今日のたとえ話は、正直なところ何が言いたいのかよく分かりません。そのまま読むと、不正な裁判官でもうるさいやもめの訴えを聞くのだから、なおさら神さまは選ばれた人たちのための訴えを聞き、裁きを行ってくださる、だから絶えず祈らなければならないという教訓話になります。裏を返せば、どのようにすれば神さまはわたしたちの祈りを聞いてくださるのかという問いがあったのではないでしょうか。神さまの善良さを説明するためなら、不正な管理人の話をもってくるまでもありません。酷い裁判官でそうなら、よい神さまなら、なおさらのことだというのであれば、あまりにも普通の人が考える話です。
このように、善し悪しで物事を分けて考えると分かりやすいのです。だから世間一般でも、教会でもそのような教え方になっていきます。わたしたちの中でも、悪いことを避け、善いことをすれば救われる、だから、善いことをして、まじめに教会にも行く。そして、祈りも、たくさん祈った方がよく聞いてもらえるんじゃないか、ミサもたくさん参加する方がいいんじゃないか、たくさん献金する方が祈りを聞いてもらえるんじゃないか、という考え方になっていきます。世間の大抵の宗教は、そのような道理で教えていると思います。残念ながら、キリスト教もそのように理解されているのではないでしょうか。これなら、断悪修善、勧善懲悪の世界です。つまり悪いことを断って、善いことを行え、神さまは悪を懲らしめ、善に報いてくださるという発想に基づいた教えです。その教えは説得力があり、誰にでも分かりやすいのです。そして教義的にも説明しやすい。しかし、イエスさまが言われたことは、そんな陳腐な話なのでしょうか。
聖書を読んでいくと、イエスさまの心はそのようなものとはまったく違うことが分かります。たとえば、復活したイエスさまと出会ったパウロは、まったく反対のことを言います。「正しい人のために死ぬ者はほとんどいません。善い人のためにいのちを惜しまないものならいるかもしれません。しかし、わたしたちがまだ罪人であったとき、キリストがわたしたちのために死んでくださったことにより、神はわたしたちに対する愛を示されました(ロマ5:7~8)」といいます。また、パウロは、自分がキリスト信者を迫害していたことを念頭に、「『キリスト・イエスは、罪人を救うために世に来られた』という言葉は真実であり、そのまま受け入れるに値します。わたしは、その罪人の中で最たる者です。しかし、わたしが憐れみを受けたのは、キリスト・イエスがまずそのわたしに限りない忍耐をお示しになり、わたしがこの方を信じて永遠の命を得ようとしている人々の手本となるためでした(Ⅰテモ1:15~16)」と言います。パウロは心底、自分が罪人であることを感じていました。それは、キリスト信者を迫害していたという過去の罪の反省からではなく、キリスト者となった今でも、外ずらはキリストの使徒として働いているけれど、自分の内側には罪が蠢いているという真摯な自覚があったのだろうと思います。

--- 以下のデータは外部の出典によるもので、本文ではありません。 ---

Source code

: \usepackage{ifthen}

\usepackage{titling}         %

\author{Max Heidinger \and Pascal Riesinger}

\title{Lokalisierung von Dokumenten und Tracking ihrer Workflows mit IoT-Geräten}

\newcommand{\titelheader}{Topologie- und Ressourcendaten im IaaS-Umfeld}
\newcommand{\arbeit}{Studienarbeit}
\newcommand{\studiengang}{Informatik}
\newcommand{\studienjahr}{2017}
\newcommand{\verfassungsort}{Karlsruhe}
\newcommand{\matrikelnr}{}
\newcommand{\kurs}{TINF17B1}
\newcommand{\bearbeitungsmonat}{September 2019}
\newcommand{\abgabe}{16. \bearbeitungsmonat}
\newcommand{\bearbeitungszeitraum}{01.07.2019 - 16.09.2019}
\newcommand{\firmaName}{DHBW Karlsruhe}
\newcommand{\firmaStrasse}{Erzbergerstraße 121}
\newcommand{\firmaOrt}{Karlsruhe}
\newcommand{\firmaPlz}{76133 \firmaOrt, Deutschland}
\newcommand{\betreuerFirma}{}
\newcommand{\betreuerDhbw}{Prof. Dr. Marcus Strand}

パウロは、次のようにも言います。「わたしは肉の人であり、罪に売り渡されています。わたしは、自分のしていることが分かりません。自分が望むことは実行せず、かえって憎んでいることをするからです・・・そういうことを行っているのは、もはやわたしではなく、わたしの中に住んでいる罪なのです。わたしは、自分の内には、つまりわたしの肉には、善が住んでいないことを知っています。善をなそうという意志はありますが、それを実行できないからです。わたしは自分の望む善は行わず、望まない悪を行っている(ロマ7:14~19)」。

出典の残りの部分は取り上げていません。